In short, in less than a week, Senate Republicans are considering ramming through a major piece of legislation that the public has not seen and will not be able to respond to, and they’re using a method specifically designed to circumvent any mechanism the Constitution allows the Senate’s minority party to stop it.
But don’t take it from me: Take it from Republican Senator Orrin Hatch (R-UT), who agitated fiercely against the Senate Democrats’ rumored plan to pass Obamacare through reconciliation in 2010.
“This use of reconciliation to jam through this legislation, against the will of the American people, would be unprecedented in scope,” Hatch wrote in a 2010 Washington Post op-ed titled “Reconciliation on health care would be an assault to the democratic process.” “And the havoc wrought would threaten our system of checks and balances, corrode the legislative process, degrade our system of government and damage the prospects of bipartisanship.”

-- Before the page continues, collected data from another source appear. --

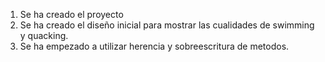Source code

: 1. Se ha creado el proyecto
2. Se ha creado el diseño inicial para mostrar las 
    cualidades de swimming y quacking.
3. Se ha empezado a utilizar herencia y sobreescritura de 
    metodos.
   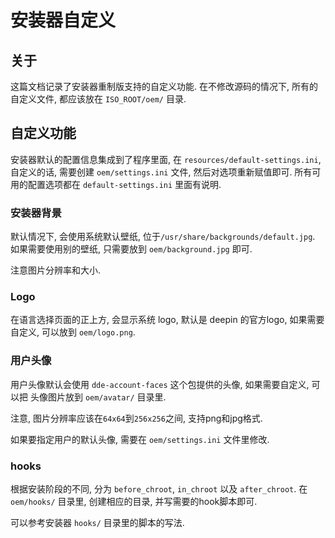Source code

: # 安装器自定义

## 关于
这篇文档记录了安装器重制版支持的自定义功能.
在不修改源码的情况下, 所有的自定义文件, 都应该放在 `ISO_ROOT/oem/` 目录.

## 自定义功能
安装器默认的配置信息集成到了程序里面, 在 `resources/default-settings.ini`,
自定义的话, 需要创建 `oem/settings.ini` 文件, 然后对选项重新赋值即可.
所有可用的配置选项都在 `default-settings.ini` 里面有说明.


### 安装器背景
默认情况下, 会使用系统默认壁纸, 位于`/usr/share/backgrounds/default.jpg`.
如果需要使用别的壁纸, 只需要放到 `oem/background.jpg` 即可.

注意图片分辨率和大小.


### Logo
在语言选择页面的正上方, 会显示系统 logo, 默认是 deepin 的官方logo, 如果需要
自定义, 可以放到 `oem/logo.png`.


### 用户头像
用户头像默认会使用 `dde-account-faces` 这个包提供的头像, 如果需要自定义, 可以把
头像图片放到 `oem/avatar/` 目录里.

注意, 图片分辨率应该在`64x64`到`256x256`之间, 支持png和jpg格式.

如果要指定用户的默认头像, 需要在 `oem/settings.ini` 文件里修改.


### hooks
根据安装阶段的不同, 分为 `before_chroot`, `in_chroot` 以及 `after_chroot`.
在 `oem/hooks/` 目录里, 创建相应的目录, 并写需要的hook脚本即可.

可以参考安装器 `hooks/` 目录里的脚本的写法.
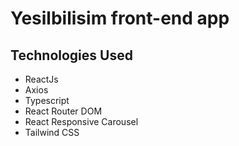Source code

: # Yesilbilisim front-end app

## Technologies Used
- ReactJs
- Axios
- Typescript
- React Router DOM
- React Responsive Carousel
- Tailwind CSS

In the op-ed, Hatch details exactly how reconciliation allows a majority party to abuse parliamentary power, and why it’s inappropriate for health care. “It sharply limits debate and amendments to a mere 20 hours and would allow passage with only 51 votes (as opposed to the 60 needed to overcome a procedural hurdle),” he wrote. “But the Constitution intends the opposite process, especially for a bill that would affect one-sixth of the American economy.”
Now, of course, Hatch is all for the terrible process, and defends the secrecy on the basis it won’t give democrats a chance to criticise, because as we all now know, criticism is just the worst thing ever.
According to Hatch, holding public hearings on Senate Republicans’ Obamacare replacement plan would be useless, because those hearings would only give Democrats opportunity for criticism.
“We have zero cooperation from the Democrats,” he told reporters. “So getting it in public gives them a chance to get up and scream.”
When it was Obamacare on the table, Hatch was a staunch proponent of bipartisanship, arguing in an open letter to Obama that “our nation expects us to solve this challenge in an open, honest and bipartisan manner.” He added that “the American people deserve an open and vigorous dialogue on this critical legislation and the use of this process would be a clear signal that Washington continues to ignore their voices.”
Think Progress has the full embarrassing story. Well, it would be embarrassing to anyone except a rethuglican.